You’ll never be able to predict how long a story will take you to write.
Why do you write?
My stories root into something personal for me. My first two novels were ultimately about grappling with the meaning of life after great loss — how to cope, how to carry on — which tapped into the loss of my dad at a young age. My third story — my work-in-progress — isn’t related to anything so personal, but it’s on my mind lately: the danger of false narratives. Looping this back to your question, I think I write to sort through the things that are plaguing me and to hopefully deliver those ideas to people who are struggling with the same issues.
What does your editor bring to your writing?
My last editor (I’ve had several due to the revolving-door nature of the business) brought both a critical eye and generous dollops of encouragement and praise. I needed and appreciated all of those.
How much time and effort do you spend marketing your book?
Probably not enough! Writers need to find smart ways to market themselves and their work without seeming self-promotional, and without the effort wearing them down and taking them away from the work of creating new stories. I haven’t yet found the right balance, but I’m always on the lookout for new ideas.

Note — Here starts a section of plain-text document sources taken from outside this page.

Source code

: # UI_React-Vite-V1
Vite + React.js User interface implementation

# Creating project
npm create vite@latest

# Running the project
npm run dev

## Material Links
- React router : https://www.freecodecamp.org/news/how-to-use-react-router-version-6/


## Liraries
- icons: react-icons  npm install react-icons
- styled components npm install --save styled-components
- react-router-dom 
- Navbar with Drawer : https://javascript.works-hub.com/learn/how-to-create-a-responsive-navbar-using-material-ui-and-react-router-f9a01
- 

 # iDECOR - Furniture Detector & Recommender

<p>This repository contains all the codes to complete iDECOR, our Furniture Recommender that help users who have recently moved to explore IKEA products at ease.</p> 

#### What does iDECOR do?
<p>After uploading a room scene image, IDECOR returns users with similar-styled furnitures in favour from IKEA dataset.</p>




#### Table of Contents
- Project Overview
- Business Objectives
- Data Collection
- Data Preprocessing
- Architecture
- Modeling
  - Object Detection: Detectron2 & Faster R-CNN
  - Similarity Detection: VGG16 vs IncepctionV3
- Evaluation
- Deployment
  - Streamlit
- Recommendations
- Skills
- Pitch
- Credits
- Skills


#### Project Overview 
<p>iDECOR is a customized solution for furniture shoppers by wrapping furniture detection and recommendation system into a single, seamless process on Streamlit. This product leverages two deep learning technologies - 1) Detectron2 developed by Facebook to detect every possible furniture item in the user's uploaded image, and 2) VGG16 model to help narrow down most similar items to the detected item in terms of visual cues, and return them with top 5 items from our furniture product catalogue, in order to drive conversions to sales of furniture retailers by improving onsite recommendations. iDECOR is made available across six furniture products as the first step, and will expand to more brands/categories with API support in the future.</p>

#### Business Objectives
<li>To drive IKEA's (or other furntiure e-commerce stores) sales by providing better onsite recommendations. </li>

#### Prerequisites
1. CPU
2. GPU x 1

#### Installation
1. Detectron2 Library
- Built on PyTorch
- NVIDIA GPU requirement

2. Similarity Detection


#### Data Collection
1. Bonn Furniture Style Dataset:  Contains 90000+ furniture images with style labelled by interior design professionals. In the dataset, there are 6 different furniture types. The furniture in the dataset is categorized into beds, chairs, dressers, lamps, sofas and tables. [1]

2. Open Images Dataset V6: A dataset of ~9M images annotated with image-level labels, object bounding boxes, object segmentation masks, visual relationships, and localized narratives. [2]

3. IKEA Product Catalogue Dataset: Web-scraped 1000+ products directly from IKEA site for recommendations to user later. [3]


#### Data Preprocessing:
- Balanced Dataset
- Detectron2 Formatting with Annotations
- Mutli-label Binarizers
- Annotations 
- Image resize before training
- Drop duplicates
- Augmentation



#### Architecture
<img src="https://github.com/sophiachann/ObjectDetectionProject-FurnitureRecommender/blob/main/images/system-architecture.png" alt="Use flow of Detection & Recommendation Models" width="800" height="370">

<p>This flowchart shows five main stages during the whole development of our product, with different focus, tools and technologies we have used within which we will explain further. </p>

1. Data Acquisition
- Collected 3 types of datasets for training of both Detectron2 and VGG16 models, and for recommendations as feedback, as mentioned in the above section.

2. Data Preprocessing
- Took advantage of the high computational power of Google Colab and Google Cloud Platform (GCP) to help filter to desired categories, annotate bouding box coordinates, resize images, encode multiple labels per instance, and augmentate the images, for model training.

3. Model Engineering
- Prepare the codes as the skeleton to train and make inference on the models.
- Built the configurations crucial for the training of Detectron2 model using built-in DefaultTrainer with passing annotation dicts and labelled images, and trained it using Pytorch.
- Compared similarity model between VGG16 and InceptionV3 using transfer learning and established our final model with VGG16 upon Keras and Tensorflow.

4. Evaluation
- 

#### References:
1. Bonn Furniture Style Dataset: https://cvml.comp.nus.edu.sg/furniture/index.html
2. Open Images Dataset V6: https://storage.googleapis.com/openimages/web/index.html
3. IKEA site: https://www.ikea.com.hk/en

Writers need to find smart ways to market themselves and their work without seeming self-promotional, and without the effort wearing them down and taking them away from the work of crating new stories.
You run a hugely engaged and motivated group of writers at writerunboxed. How would you describe them?
They are my writing family — generous, wise, and there when you need them.
I believe they are an important fuel that makes us feel much less alone while writing.
Who are your writing heroes?
I have tremendous respect for many, but Barbara O’Neal (a multi-published, award-winning author and contributor at WU) holds a special place for me. I find her to be both a brilliant writer, a generous person, and someone who derives much creative pleasure out of life.
Have you considered self-publishing?
Yes; when rights were reverted back to me from my first novel, The Last Will of Moira Leahy, I self-published. I think it’s a great option for many.
So you self-published! How did you find the experience? What will you do differently the next time?
I found the experience to be interesting! I had my book deconstructed by someone who then made a PDF from the pages and then a word document from the PDF. The PDF/word document then had to be proofed to check for typos — things like an exclamation point turning into the number one — which was a bit of a slog, but it gave me an opportunity to go through the book again, and even make a couple of minor changes here and there. (I know some writers don’t recommend making changes at this stage of a reboot, but I couldn’t help myself.) I also enjoyed the process of working on a cover and the design elements within the book itself. It was empowering to have control over every aspect, but of course, there’s a downside to that, as all the hours you’re putting into those things are hours you aren’t working on anything new in terms of your craft. But I’m glad I did it, and I don’t know that there’s much I would do differently next time
As an author, where would you like to be in 5 years time?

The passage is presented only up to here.